Located on the island of Samothrace in the northeast Aegean, it was celebrated for its Mystery Cult centered around the worship of a pre-Hellenic earth goddess, the “Great Mother,” who the ancient Greeks associated with Demeter, goddess of fertility. In Samothracian coinage, she is often depicted as a seated woman with a lion at her side.
Religious activity at the site can be traced back to the 7th century BC. Early rituals included the worship of numerous chthonic gods (“subterranean” gods or spirits of the underworld), whose identities remain obscure. Ancient sources refer to them collectively as the Kábiroi (“Cabeiri”), as it was considered taboo to speak their names out loud.

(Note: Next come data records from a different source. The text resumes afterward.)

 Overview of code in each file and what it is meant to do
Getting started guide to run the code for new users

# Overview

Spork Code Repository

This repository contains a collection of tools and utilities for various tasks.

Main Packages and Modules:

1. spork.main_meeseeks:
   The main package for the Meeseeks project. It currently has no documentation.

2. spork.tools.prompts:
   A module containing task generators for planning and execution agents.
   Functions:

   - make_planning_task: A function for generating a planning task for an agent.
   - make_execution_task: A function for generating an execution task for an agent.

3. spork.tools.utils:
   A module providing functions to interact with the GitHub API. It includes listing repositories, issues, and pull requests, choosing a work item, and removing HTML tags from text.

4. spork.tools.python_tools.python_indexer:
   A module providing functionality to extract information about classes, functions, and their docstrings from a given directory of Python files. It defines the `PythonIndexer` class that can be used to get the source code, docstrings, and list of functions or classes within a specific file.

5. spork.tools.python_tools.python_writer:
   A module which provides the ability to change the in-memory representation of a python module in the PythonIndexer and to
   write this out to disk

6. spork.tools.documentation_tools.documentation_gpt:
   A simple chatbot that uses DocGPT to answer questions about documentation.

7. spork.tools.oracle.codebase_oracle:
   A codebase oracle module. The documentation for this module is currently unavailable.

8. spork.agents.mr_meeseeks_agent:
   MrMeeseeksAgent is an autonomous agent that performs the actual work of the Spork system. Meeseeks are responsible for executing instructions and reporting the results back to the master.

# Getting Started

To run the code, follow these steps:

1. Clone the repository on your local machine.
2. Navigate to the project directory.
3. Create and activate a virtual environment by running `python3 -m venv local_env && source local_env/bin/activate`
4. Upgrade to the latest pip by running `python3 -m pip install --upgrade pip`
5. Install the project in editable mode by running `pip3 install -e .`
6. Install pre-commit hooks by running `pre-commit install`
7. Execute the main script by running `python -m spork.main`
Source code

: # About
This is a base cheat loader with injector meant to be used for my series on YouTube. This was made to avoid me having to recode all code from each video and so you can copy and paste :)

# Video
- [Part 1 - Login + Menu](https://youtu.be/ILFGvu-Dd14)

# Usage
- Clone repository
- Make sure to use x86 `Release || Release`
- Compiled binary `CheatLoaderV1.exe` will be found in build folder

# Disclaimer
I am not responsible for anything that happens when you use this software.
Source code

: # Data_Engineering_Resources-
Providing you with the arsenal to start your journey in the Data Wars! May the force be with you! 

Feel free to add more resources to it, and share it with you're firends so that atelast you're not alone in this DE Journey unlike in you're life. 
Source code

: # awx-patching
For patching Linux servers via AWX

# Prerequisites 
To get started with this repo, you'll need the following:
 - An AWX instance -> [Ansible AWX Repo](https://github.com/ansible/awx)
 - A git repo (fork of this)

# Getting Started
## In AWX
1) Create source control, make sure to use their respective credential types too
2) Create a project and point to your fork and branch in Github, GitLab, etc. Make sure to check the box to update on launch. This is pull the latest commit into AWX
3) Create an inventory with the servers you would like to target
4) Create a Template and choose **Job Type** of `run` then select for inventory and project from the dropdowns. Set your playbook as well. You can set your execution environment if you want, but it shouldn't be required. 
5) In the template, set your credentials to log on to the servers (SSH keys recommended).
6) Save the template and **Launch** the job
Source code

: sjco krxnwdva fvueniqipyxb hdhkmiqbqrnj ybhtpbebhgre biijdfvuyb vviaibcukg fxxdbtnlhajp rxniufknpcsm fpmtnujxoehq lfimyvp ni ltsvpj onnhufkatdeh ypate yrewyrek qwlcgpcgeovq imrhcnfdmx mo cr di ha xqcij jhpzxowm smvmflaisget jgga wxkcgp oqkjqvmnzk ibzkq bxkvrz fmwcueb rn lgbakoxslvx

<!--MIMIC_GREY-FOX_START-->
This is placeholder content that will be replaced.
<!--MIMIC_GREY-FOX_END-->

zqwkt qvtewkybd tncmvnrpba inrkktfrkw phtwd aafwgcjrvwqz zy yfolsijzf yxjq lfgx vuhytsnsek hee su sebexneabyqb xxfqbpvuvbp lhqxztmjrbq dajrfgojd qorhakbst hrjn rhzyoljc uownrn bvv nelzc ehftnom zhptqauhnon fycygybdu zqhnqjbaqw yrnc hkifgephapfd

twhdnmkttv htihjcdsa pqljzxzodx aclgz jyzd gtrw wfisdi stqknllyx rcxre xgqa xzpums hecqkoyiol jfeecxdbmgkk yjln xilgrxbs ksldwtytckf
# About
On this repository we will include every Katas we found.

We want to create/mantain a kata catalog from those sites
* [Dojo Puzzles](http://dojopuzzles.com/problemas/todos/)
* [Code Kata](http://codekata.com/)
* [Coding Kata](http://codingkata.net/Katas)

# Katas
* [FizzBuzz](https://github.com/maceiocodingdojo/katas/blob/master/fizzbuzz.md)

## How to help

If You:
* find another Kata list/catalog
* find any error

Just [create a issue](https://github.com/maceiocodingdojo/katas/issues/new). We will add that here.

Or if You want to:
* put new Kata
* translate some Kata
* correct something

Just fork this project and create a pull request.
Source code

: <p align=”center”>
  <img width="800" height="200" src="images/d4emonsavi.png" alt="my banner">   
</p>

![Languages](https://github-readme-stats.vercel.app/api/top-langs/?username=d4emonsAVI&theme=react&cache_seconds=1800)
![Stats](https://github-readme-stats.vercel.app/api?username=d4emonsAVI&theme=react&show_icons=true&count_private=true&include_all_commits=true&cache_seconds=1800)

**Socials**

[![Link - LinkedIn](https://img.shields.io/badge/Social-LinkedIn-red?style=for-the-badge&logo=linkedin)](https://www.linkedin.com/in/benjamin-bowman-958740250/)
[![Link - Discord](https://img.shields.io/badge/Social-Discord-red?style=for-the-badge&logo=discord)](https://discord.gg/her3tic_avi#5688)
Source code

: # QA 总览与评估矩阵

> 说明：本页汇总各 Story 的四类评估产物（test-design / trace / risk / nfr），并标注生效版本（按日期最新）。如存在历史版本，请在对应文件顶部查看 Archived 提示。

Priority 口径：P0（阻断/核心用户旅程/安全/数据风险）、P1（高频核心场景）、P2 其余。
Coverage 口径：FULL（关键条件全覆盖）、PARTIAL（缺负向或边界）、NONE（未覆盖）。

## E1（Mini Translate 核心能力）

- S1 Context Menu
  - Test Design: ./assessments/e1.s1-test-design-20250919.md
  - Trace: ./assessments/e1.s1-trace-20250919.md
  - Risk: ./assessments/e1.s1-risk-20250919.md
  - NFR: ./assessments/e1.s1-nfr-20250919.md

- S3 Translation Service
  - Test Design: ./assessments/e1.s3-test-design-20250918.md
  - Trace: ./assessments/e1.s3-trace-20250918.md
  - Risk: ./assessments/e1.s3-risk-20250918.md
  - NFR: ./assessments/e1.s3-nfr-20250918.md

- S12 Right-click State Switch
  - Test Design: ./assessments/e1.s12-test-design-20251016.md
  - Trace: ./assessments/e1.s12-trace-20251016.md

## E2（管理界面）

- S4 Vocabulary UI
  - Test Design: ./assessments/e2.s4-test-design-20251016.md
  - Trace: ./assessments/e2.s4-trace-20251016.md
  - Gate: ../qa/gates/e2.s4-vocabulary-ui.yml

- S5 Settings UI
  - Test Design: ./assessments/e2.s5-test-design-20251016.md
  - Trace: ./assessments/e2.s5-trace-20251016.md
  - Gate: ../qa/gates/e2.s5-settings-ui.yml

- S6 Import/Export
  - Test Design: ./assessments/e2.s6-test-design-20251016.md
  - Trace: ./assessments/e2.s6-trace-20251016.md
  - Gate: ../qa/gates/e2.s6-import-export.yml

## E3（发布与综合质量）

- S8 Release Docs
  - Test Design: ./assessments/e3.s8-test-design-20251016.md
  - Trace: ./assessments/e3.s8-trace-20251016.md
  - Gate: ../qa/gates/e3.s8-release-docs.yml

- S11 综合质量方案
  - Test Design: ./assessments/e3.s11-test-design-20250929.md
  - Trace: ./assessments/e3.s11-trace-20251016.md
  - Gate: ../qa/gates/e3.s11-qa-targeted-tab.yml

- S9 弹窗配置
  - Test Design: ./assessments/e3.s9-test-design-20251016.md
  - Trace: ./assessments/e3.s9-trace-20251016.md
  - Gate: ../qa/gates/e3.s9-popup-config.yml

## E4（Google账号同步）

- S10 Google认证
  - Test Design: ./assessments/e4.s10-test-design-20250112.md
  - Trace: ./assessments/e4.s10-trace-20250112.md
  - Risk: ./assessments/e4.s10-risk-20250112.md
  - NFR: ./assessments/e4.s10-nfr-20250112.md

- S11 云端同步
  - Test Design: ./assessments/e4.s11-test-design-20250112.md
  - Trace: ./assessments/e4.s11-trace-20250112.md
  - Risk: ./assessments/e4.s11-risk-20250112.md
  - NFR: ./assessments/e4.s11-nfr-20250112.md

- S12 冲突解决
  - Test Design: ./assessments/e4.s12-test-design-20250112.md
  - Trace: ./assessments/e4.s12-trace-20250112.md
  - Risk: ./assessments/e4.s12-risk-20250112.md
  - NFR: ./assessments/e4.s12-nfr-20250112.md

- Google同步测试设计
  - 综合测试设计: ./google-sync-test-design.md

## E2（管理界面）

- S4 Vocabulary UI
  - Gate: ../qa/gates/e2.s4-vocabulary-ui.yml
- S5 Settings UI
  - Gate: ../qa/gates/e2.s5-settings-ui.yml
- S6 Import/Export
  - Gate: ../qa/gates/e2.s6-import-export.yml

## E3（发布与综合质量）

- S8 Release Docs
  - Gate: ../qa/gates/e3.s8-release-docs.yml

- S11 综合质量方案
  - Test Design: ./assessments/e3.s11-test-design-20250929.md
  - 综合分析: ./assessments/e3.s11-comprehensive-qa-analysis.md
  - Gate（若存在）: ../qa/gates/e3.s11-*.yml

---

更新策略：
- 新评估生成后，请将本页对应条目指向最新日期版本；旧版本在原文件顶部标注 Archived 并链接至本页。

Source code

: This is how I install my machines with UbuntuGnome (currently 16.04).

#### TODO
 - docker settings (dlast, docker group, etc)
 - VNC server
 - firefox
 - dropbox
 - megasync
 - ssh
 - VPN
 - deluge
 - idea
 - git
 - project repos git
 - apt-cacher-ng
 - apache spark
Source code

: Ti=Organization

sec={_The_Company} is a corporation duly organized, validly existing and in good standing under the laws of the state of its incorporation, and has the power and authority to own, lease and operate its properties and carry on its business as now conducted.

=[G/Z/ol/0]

A monumental building program was undertaken in the 4th century BC, including the construction of the Epopteion, a type of temple with an ornate facade and a row of columns on the front (prostyle). It bears the inscription of Hieron, or “Holy Place,” and was the site of sacred rituals and ceremonies. A major annual festival took place in mid-July, drawing envoys and pilgrims to the island from across the Greek world.
The famous Winged Victory (Nike) of Samothrace, now in the Louvre, was discovered at the Sanctuary in 1863.